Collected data
<<<<

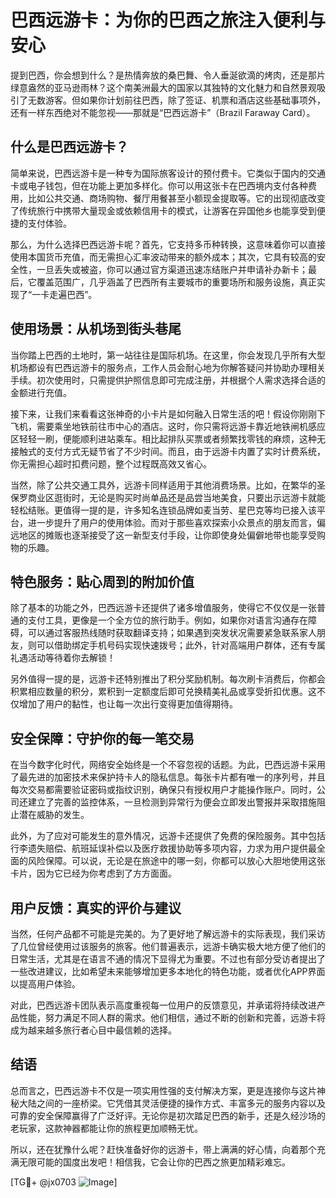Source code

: # 巴西远游卡：为你的巴西之旅注入便利与安心

提到巴西，你会想到什么？是热情奔放的桑巴舞、令人垂涎欲滴的烤肉，还是那片绿意盎然的亚马逊雨林？这个南美洲最大的国家以其独特的文化魅力和自然景观吸引了无数游客。但如果你计划前往巴西，除了签证、机票和酒店这些基础事项外，还有一样东西绝对不能忽视——那就是“巴西远游卡”（Brazil Faraway Card）。

## 什么是巴西远游卡？

简单来说，巴西远游卡是一种专为国际旅客设计的预付费卡。它类似于国内的交通卡或电子钱包，但在功能上更加多样化。你可以用这张卡在巴西境内支付各种费用，比如公共交通、商场购物、餐厅用餐甚至小额现金提取等。它的出现彻底改变了传统旅行中携带大量现金或依赖信用卡的模式，让游客在异国他乡也能享受到便捷的支付体验。

那么，为什么选择巴西远游卡呢？首先，它支持多币种转换，这意味着你可以直接使用本国货币充值，而无需担心汇率波动带来的额外成本；其次，它具有较高的安全性，一旦丢失或被盗，你可以通过官方渠道迅速冻结账户并申请补办新卡；最后，它覆盖范围广，几乎涵盖了巴西所有主要城市的重要场所和服务设施，真正实现了“一卡走遍巴西”。

## 使用场景：从机场到街头巷尾

当你踏上巴西的土地时，第一站往往是国际机场。在这里，你会发现几乎所有大型机场都设有巴西远游卡的服务点，工作人员会耐心地为你解答疑问并协助办理相关手续。初次使用时，只需提供护照信息即可完成注册，并根据个人需求选择合适的金额进行充值。

接下来，让我们来看看这张神奇的小卡片是如何融入日常生活的吧！假设你刚刚下飞机，需要乘坐地铁前往市中心的酒店。这时，你只需将远游卡靠近地铁闸机感应区轻轻一刷，便能顺利进站乘车。相比起排队买票或者频繁找零钱的麻烦，这种无接触式的支付方式无疑节省了不少时间。而且，由于远游卡内置了实时计费系统，你无需担心超时扣费问题，整个过程既高效又省心。

当然，除了公共交通工具外，远游卡同样适用于其他消费场景。比如，在繁华的圣保罗商业区逛街时，无论是购买时尚单品还是品尝当地美食，只要出示远游卡就能轻松结账。更值得一提的是，许多知名连锁品牌如麦当劳、星巴克等均已接入该平台，进一步提升了用户的使用体验。而对于那些喜欢探索小众景点的朋友而言，偏远地区的摊贩也逐渐接受了这一新型支付手段，让你即使身处偏僻地带也能享受购物的乐趣。

## 特色服务：贴心周到的附加价值

除了基本的功能之外，巴西远游卡还提供了诸多增值服务，使得它不仅仅是一张普通的支付工具，更像是一个全方位的旅行助手。例如，如果你对语言沟通存在障碍，可以通过客服热线随时获取翻译支持；如果遇到突发状况需要紧急联系家人朋友，则可以借助绑定手机号码实现快速拨号；此外，针对高端用户群体，还有专属礼遇活动等待着你去解锁！

另外值得一提的是，远游卡还特别推出了积分奖励机制。每次刷卡消费后，你都会积累相应数量的积分，累积到一定额度后即可兑换精美礼品或享受折扣优惠。这不仅增加了用户的黏性，也让每一次出行变得更加值得期待。

## 安全保障：守护你的每一笔交易

在当今数字化时代，网络安全始终是一个不容忽视的话题。为此，巴西远游卡采用了最先进的加密技术来保护持卡人的隐私信息。每张卡片都有唯一的序列号，并且每次交易都需要验证密码或指纹识别，确保只有授权用户才能操作账户。同时，公司还建立了完善的监控体系，一旦检测到异常行为便会立即发出警报并采取措施阻止潜在威胁的发生。

此外，为了应对可能发生的意外情况，远游卡还提供了免费的保险服务。其中包括行李遗失赔偿、航班延误补偿以及医疗救援协助等多项内容，力求为用户提供最全面的风险保障。可以说，无论是在旅途中的哪一刻，你都可以放心大胆地使用这张卡片，因为它已经为你考虑到了方方面面。

## 用户反馈：真实的评价与建议

当然，任何产品都不可能是完美的。为了更好地了解远游卡的实际表现，我们采访了几位曾经使用过该服务的旅客。他们普遍表示，远游卡确实极大地方便了他们的日常生活，尤其是在语言不通的情况下显得尤为重要。不过也有部分受访者提出了一些改进建议，比如希望未来能够增加更多本地化的特色功能，或者优化APP界面以提高用户体验。

对此，巴西远游卡团队表示高度重视每一位用户的反馈意见，并承诺将持续改进产品性能，努力满足不同人群的需求。他们相信，通过不断的创新和完善，远游卡将成为越来越多旅行者心目中最信赖的选择。

## 结语

总而言之，巴西远游卡不仅是一项实用性强的支付解决方案，更是连接你与这片神秘大陆之间的一座桥梁。它凭借其灵活便捷的操作方式、丰富多元的服务内容以及可靠的安全保障赢得了广泛好评。无论你是初次踏足巴西的新手，还是久经沙场的老玩家，这款神器都能让你的旅程更加顺畅无忧。

所以，还在犹豫什么呢？赶快准备好你的远游卡，带上满满的好心情，向着那个充满无限可能的国度出发吧！相信我，它会让你的巴西之旅更加精彩难忘。

[TG💪+ @jx0703 ![Image](https://github.com/user-attachments/assets/dbca1d08-cadb-493c-b0ec-ad6f7a83f270)]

>>>>

» **Your objective**
Give back the entries verbatim. Do not include any picture.

» **Solution for this task**
Source code

: # 巴西远游卡：为你的巴西之旅注入便利与安心

提到巴西，你会想到什么？是热情奔放的桑巴舞、令人垂涎欲滴的烤肉，还是那片绿意盎然的亚马逊雨林？这个南美洲最大的国家以其独特的文化魅力和自然景观吸引了无数游客。但如果你计划前往巴西，除了签证、机票和酒店这些基础事项外，还有一样东西绝对不能忽视——那就是“巴西远游卡”（Brazil Faraway Card）。

## 什么是巴西远游卡？

简单来说，巴西远游卡是一种专为国际旅客设计的预付费卡。它类似于国内的交通卡或电子钱包，但在功能上更加多样化。你可以用这张卡在巴西境内支付各种费用，比如公共交通、商场购物、餐厅用餐甚至小额现金提取等。它的出现彻底改变了传统旅行中携带大量现金或依赖信用卡的模式，让游客在异国他乡也能享受到便捷的支付体验。

那么，为什么选择巴西远游卡呢？首先，它支持多币种转换，这意味着你可以直接使用本国货币充值，而无需担心汇率波动带来的额外成本；其次，它具有较高的安全性，一旦丢失或被盗，你可以通过官方渠道迅速冻结账户并申请补办新卡；最后，它覆盖范围广，几乎涵盖了巴西所有主要城市的重要场所和服务设施，真正实现了“一卡走遍巴西”。

## 使用场景：从机场到街头巷尾

当你踏上巴西的土地时，第一站往往是国际机场。在这里，你会发现几乎所有大型机场都设有巴西远游卡的服务点，工作人员会耐心地为你解答疑问并协助办理相关手续。初次使用时，只需提供护照信息即可完成注册，并根据个人需求选择合适的金额进行充值。

接下来，让我们来看看这张神奇的小卡片是如何融入日常生活的吧！假设你刚刚下飞机，需要乘坐地铁前往市中心的酒店。这时，你只需将远游卡靠近地铁闸机感应区轻轻一刷，便能顺利进站乘车。相比起排队买票或者频繁找零钱的麻烦，这种无接触式的支付方式无疑节省了不少时间。而且，由于远游卡内置了实时计费系统，你无需担心超时扣费问题，整个过程既高效又省心。

当然，除了公共交通工具外，远游卡同样适用于其他消费场景。比如，在繁华的圣保罗商业区逛街时，无论是购买时尚单品还是品尝当地美食，只要出示远游卡就能轻松结账。更值得一提的是，许多知名连锁品牌如麦当劳、星巴克等均已接入该平台，进一步提升了用户的使用体验。而对于那些喜欢探索小众景点的朋友而言，偏远地区的摊贩也逐渐接受了这一新型支付手段，让你即使身处偏僻地带也能享受购物的乐趣。

## 特色服务：贴心周到的附加价值

除了基本的功能之外，巴西远游卡还提供了诸多增值服务，使得它不仅仅是一张普通的支付工具，更像是一个全方位的旅行助手。例如，如果你对语言沟通存在障碍，可以通过客服热线随时获取翻译支持；如果遇到突发状况需要紧急联系家人朋友，则可以借助绑定手机号码实现快速拨号；此外，针对高端用户群体，还有专属礼遇活动等待着你去解锁！

另外值得一提的是，远游卡还特别推出了积分奖励机制。每次刷卡消费后，你都会积累相应数量的积分，累积到一定额度后即可兑换精美礼品或享受折扣优惠。这不仅增加了用户的黏性，也让每一次出行变得更加值得期待。

## 安全保障：守护你的每一笔交易

在当今数字化时代，网络安全始终是一个不容忽视的话题。为此，巴西远游卡采用了最先进的加密技术来保护持卡人的隐私信息。每张卡片都有唯一的序列号，并且每次交易都需要验证密码或指纹识别，确保只有授权用户才能操作账户。同时，公司还建立了完善的监控体系，一旦检测到异常行为便会立即发出警报并采取措施阻止潜在威胁的发生。

此外，为了应对可能发生的意外情况，远游卡还提供了免费的保险服务。其中包括行李遗失赔偿、航班延误补偿以及医疗救援协助等多项内容，力求为用户提供最全面的风险保障。可以说，无论是在旅途中的哪一刻，你都可以放心大胆地使用这张卡片，因为它已经为你考虑到了方方面面。

## 用户反馈：真实的评价与建议

当然，任何产品都不可能是完美的。为了更好地了解远游卡的实际表现，我们采访了几位曾经使用过该服务的旅客。他们普遍表示，远游卡确实极大地方便了他们的日常生活，尤其是在语言不通的情况下显得尤为重要。不过也有部分受访者提出了一些改进建议，比如希望未来能够增加更多本地化的特色功能，或者优化APP界面以提高用户体验。

对此，巴西远游卡团队表示高度重视每一位用户的反馈意见，并承诺将持续改进产品性能，努力满足不同人群的需求。他们相信，通过不断的创新和完善，远游卡将成为越来越多旅行者心目中最信赖的选择。

## 结语

总而言之，巴西远游卡不仅是一项实用性强的支付解决方案，更是连接你与这片神秘大陆之间的一座桥梁。它凭借其灵活便捷的操作方式、丰富多元的服务内容以及可靠的安全保障赢得了广泛好评。无论你是初次踏足巴西的新手，还是久经沙场的老玩家，这款神器都能让你的旅程更加顺畅无忧。

所以，还在犹豫什么呢？赶快准备好你的远游卡，带上满满的好心情，向着那个充满无限可能的国度出发吧！相信我，它会让你的巴西之旅更加精彩难忘。

[TG💪+ @jx0703 ![Image](https://github.com/user-attachments/assets/dbca1d08-cadb-493c-b0ec-ad6f7a83f270)]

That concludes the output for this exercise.